Top of The data

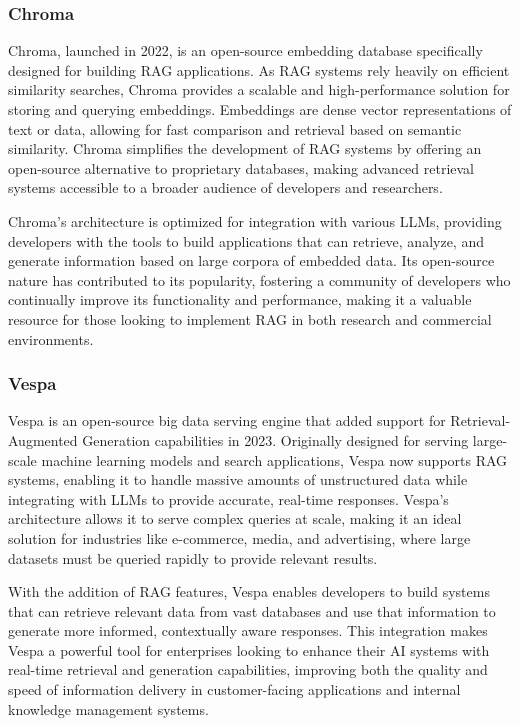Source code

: \subsubsection{Chroma}

Chroma, launched in 2022, is an open-source embedding database specifically designed for building RAG applications. 
As RAG systems rely heavily on efficient similarity searches, Chroma provides a scalable and high-performance solution for storing and querying embeddings. 
Embeddings are dense vector representations of text or data, allowing for fast comparison and retrieval based on semantic similarity. 
Chroma simplifies the development of RAG systems by offering an open-source alternative to proprietary databases, making advanced retrieval systems accessible to a broader audience of developers and researchers.

Chroma’s architecture is optimized for integration with various LLMs, providing developers with the tools to build applications that can retrieve, analyze, and generate information based on large corpora of embedded data. 
Its open-source nature has contributed to its popularity, fostering a community of developers who continually improve its functionality and performance, making it a valuable resource for those looking to implement RAG in both research and commercial environments.

\subsubsection{Vespa}

Vespa is an open-source big data serving engine that added support for Retrieval-Augmented Generation capabilities in 2023. 
Originally designed for serving large-scale machine learning models and search applications, Vespa now supports RAG systems, enabling it to handle massive amounts of unstructured data while integrating with LLMs to provide accurate, real-time responses. 
Vespa’s architecture allows it to serve complex queries at scale, making it an ideal solution for industries like e-commerce, media, and advertising, where large datasets must be queried rapidly to provide relevant results.

With the addition of RAG features, Vespa enables developers to build systems that can retrieve relevant data from vast databases and use that information to generate more informed, contextually aware responses. 
This integration makes Vespa a powerful tool for enterprises looking to enhance their AI systems with real-time retrieval and generation capabilities, improving both the quality and speed of information delivery in customer-facing applications and internal knowledge management systems.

Bottom of The data

• Work order
Where an entry holds an image, drop the image and copy the remaining text exactly.

• Task output
Source code

: \subsubsection{Chroma}

Chroma, launched in 2022, is an open-source embedding database specifically designed for building RAG applications. 
As RAG systems rely heavily on efficient similarity searches, Chroma provides a scalable and high-performance solution for storing and querying embeddings. 
Embeddings are dense vector representations of text or data, allowing for fast comparison and retrieval based on semantic similarity. 
Chroma simplifies the development of RAG systems by offering an open-source alternative to proprietary databases, making advanced retrieval systems accessible to a broader audience of developers and researchers.

Chroma’s architecture is optimized for integration with various LLMs, providing developers with the tools to build applications that can retrieve, analyze, and generate information based on large corpora of embedded data. 
Its open-source nature has contributed to its popularity, fostering a community of developers who continually improve its functionality and performance, making it a valuable resource for those looking to implement RAG in both research and commercial environments.

\subsubsection{Vespa}

Vespa is an open-source big data serving engine that added support for Retrieval-Augmented Generation capabilities in 2023. 
Originally designed for serving large-scale machine learning models and search applications, Vespa now supports RAG systems, enabling it to handle massive amounts of unstructured data while integrating with LLMs to provide accurate, real-time responses. 
Vespa’s architecture allows it to serve complex queries at scale, making it an ideal solution for industries like e-commerce, media, and advertising, where large datasets must be queried rapidly to provide relevant results.

With the addition of RAG features, Vespa enables developers to build systems that can retrieve relevant data from vast databases and use that information to generate more informed, contextually aware responses. 
This integration makes Vespa a powerful tool for enterprises looking to enhance their AI systems with real-time retrieval and generation capabilities, improving both the quality and speed of information delivery in customer-facing applications and internal knowledge management systems.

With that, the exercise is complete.